Игнасио Самсон был честолюбивый отпрыск барселонской машинистки и английского промышленника. Мать назвала его Игнасио из нежных чувств к ордену иезуитов и его основателю [31]. После того как Игнасио семь лет прожил в барселонских трущобах, его оторвали от матери, — в отце вдруг заговорила совесть, — дали ему фамилию Самсон и неоценимое преимущество окончания закрытой школы, а затем, в двадцать один год, наделили вполне приличным доходом. Оказывается, с финансовой точки зрения, не так уж плохо появиться на свет незаконнорожденным, если у отца водятся деньжата, — тогда почти неизбежно человек получает за это солидную компенсацию. И вот Игнасио, имея приличный доход, естественно, остался жить в Лондоне, Мекке эстетов. Вообще-то у него не было никакой необходимости работать декоратором. И если он этим занимался и даже имел на своем счету не один испорченный дом, то лишь из желания не отстать от других и продвинуться по общественной лестнице. В деньгах же он в общем-то не нуждался.
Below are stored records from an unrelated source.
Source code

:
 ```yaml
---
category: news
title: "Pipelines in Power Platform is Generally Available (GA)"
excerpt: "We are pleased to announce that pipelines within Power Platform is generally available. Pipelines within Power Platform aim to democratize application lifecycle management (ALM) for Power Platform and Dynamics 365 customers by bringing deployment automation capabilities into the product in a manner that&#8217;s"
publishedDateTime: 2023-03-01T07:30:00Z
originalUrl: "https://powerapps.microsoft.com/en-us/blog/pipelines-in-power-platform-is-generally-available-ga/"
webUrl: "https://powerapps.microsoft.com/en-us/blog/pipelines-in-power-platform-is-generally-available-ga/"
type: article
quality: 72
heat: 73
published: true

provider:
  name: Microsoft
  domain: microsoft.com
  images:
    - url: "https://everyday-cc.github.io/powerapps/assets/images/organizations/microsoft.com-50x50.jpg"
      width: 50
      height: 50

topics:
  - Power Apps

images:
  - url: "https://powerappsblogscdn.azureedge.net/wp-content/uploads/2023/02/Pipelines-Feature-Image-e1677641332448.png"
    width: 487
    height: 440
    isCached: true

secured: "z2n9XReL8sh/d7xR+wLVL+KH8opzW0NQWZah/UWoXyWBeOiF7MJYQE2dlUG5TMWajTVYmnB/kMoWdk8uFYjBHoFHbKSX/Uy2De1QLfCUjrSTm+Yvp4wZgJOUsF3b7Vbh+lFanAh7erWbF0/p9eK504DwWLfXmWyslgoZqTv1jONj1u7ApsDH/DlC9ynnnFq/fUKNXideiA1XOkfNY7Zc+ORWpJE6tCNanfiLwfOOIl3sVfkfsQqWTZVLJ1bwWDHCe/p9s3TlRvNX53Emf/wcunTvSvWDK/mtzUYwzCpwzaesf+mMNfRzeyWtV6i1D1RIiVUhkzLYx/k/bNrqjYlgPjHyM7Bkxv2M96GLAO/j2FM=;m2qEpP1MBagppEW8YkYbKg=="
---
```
Энси не составило никакого труда уговорить его насчет Ривзов, условившись по-братски, из расчета «гонорар пополам»…
— Игги просто душенька, — заявил Энси глубоко равнодушному к этой проблеме окружающему миру.
Следующим шагом было завоевание миссис Ривз.
Тут мы сделаем небольшую передышку и полюбуемся упорством и тактом мистера Энселма Хоукснитча. Он не только водил миссис Ривз по квартирам, закуткам и студиям, принадлежащим бесчисленному множеству молодых джентльменов с утонченным вкусом, чтобы развить у нее представление об интерьере, но еще и потащился в Мэрвуд в этом жутком, грохочущем метро, в окружении жутких личностей, которые наверняка никогда в жизни не слыхали об Андре Жиде, В девятитысячный раз Энси подумал о том, как было бы хорошо, если бы умерла какая-нибудь из его знакомых старых леди и оставила ему состояние. Стремительно шагая в своих мелких замшевых туфлях по дороге к пещере Ривзов, он вдруг понял, какой он бескорыстный благодетель. Надо же так трудиться, чтобы помочь Игги, у которого и без того куча денег. А Игги постарался бы так для Энси? Никогда. Слишком большой эгоист, дорогой мой. Но в том-то нынче и беда нашего времени: люди стали такими эгоистами, только у настоящих старых спиритов еще хватает порядочности и великодушия, чтобы, не жалея себя, помогать другим.
Вот какие благородные мысли теснились в голове Энси, когда он позвонил в дверь Ривзов.
Нет, это просто ужасно: сколько Энси ни старался, пропагандируя китайский чай, миссис Ривз все равно подала ему плебейский цейлонский, да к тому же без всяких птифуров.